CO observations in active galactic nuclei and starbursts reveal high kinetic temperatures. Those environments are thought to be very turbulent due to dynamic phenomena, such as outflows and high supernova rates. We investigate the effect of mechanical heating on atomic fine-structure and molecular lines and on their ratios. We try to use those ratios as a diagnostic to constrain the amount of mechanical heating in an object and also study its significance on estimating the H2 mass. Equilibrium photodissociation models (PDRs hereafter) were used to compute the thermal and chemical balance for the clouds. The equilibria were solved for numerically using the optimized version of the Leiden PDR-XDR code.

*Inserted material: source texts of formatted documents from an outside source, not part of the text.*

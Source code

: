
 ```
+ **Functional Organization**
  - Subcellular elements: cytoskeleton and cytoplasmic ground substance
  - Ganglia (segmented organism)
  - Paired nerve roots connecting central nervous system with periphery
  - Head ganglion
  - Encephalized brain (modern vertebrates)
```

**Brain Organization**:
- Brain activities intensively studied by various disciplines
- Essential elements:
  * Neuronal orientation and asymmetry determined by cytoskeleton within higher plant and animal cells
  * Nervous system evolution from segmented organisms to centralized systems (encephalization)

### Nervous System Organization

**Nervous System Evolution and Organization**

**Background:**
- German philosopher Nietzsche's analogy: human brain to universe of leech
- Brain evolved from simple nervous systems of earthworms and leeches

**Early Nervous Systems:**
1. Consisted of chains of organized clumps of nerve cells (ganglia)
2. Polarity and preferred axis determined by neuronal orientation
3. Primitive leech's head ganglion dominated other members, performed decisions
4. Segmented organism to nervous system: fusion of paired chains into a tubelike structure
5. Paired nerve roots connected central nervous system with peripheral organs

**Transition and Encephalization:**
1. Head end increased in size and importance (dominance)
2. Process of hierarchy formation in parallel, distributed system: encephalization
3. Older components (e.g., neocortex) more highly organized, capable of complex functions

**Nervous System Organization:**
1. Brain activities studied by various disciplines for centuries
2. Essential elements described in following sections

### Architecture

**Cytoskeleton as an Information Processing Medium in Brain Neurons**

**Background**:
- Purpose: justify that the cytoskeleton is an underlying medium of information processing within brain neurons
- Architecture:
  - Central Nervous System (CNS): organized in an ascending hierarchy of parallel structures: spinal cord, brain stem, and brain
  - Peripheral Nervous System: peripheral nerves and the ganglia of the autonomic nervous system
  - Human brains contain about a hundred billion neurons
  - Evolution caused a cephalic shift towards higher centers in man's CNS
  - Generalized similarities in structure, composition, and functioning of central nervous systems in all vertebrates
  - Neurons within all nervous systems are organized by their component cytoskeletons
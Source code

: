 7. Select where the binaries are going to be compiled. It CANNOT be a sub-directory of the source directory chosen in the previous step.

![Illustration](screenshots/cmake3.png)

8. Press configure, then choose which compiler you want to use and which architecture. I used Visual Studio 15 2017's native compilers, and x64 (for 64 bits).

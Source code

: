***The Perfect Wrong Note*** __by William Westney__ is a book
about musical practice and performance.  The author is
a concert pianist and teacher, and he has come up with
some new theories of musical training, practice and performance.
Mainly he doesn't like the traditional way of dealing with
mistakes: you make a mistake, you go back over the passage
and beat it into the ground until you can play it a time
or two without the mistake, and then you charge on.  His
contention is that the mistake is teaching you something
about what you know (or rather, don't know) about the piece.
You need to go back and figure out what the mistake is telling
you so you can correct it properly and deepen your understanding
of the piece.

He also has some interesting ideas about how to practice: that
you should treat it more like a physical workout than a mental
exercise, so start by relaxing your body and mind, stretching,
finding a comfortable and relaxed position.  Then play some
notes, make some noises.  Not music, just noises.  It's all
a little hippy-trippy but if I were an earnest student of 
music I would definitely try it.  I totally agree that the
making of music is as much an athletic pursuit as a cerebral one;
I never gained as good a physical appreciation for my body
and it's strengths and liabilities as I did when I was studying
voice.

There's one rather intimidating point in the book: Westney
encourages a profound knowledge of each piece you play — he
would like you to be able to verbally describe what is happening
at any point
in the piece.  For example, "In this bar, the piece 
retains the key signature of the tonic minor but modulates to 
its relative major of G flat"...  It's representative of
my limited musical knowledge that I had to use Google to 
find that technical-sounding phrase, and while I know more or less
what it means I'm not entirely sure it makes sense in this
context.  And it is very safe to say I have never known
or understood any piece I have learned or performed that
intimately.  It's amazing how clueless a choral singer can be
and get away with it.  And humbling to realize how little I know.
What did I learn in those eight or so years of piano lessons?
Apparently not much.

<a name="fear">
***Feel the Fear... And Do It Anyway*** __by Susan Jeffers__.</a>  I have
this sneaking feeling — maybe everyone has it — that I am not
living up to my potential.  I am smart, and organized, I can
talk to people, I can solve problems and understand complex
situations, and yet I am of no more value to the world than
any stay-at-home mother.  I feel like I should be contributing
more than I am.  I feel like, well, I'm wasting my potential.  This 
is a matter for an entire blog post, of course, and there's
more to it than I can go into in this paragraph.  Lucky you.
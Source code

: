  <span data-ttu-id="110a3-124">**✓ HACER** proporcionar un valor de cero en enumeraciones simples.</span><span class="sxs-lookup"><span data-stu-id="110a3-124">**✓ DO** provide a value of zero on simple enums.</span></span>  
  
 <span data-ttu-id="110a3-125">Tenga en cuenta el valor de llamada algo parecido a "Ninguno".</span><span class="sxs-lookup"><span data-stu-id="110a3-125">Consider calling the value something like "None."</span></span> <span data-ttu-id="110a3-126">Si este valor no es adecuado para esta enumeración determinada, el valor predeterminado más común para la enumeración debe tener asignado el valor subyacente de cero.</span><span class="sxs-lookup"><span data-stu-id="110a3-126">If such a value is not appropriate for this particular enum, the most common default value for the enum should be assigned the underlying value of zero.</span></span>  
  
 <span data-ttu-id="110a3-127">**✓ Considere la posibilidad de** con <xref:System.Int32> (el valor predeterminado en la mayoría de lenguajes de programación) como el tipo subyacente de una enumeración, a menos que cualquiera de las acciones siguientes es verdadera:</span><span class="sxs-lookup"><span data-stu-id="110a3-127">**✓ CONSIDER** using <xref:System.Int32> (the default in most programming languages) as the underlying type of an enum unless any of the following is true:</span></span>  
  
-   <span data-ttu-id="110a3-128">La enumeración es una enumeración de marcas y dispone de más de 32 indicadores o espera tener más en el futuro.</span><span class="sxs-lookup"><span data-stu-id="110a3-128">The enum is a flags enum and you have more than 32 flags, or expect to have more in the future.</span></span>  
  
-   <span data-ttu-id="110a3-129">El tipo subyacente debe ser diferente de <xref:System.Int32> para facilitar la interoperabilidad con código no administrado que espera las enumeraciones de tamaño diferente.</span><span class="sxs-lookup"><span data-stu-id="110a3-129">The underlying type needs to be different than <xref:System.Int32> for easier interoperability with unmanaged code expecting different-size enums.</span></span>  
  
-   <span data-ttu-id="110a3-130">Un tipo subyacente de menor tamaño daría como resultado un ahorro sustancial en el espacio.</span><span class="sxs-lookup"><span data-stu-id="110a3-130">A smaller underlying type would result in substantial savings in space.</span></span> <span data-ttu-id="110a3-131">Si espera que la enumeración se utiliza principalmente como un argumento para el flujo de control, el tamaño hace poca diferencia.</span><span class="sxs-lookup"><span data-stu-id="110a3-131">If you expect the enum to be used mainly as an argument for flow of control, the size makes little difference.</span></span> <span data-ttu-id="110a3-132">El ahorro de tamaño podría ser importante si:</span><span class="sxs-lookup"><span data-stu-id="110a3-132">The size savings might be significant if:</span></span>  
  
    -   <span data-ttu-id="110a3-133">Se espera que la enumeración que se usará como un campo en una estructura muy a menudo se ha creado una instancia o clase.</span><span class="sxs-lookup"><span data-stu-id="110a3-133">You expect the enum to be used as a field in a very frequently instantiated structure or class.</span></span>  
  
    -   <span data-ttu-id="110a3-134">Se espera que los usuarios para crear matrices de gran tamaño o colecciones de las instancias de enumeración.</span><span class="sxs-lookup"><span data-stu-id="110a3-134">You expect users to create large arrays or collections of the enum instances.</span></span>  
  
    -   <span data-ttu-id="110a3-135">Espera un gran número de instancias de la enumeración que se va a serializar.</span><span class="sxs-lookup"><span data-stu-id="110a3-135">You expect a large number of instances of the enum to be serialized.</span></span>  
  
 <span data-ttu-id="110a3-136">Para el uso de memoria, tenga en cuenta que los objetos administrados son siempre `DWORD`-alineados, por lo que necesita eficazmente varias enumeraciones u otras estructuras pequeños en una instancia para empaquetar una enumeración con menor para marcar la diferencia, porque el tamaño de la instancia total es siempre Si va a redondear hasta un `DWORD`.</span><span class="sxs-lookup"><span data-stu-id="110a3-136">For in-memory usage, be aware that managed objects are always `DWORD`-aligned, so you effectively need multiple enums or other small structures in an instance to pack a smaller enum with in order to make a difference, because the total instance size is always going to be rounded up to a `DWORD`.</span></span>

Large velocity-gradient calculations were done as post-processing on the output of the PDR models using RADEX. High-J CO line ratios are very sensitive to mechanical heating (Γmech hereafter). These emission becomes at least one order of magnitude brighter in clouds with n ~ 105 cm-3 and a star formation rate of 1 M⊙ yr-1 (corresponding to Γmech = 2 × 10-19 erg  cm-3  s-1). The emission of low-J CO lines is not as sensitive to Γmech, but they do become brighter in response to Γmech. Generally, for all of the lines we considered, Γmech increases excitation temperatures and decreases the optical depth at the line centre. Hence line ratios are also affected, strongly in some cases. Ratios involving HCN are a good diagnostic for Γmech, where the HCN(1-0)/CO(1-0) increases from 0.06 to 0.25, and the HCN(1-0)/HCO+(1-0) increase from 0.15 to 0.5 for amounts of Γmech that are equivalent to 5% of the surface heating rate. Both ratios increase to more than 1 for higher Γmech, as opposed to being much less than unity in pure PDRs. The first major conclusion is that low-J to high-J intensity ratios will yield a good estimate of the mechanical heating rate (as opposed to only low-J ratios). The second one is that the mechanical heating rate should be taken into account when determing AV or, equivalently, NH, and consequently the cloud mass. Ignoring Γmech will also lead to large errors in density and radiation field estimates.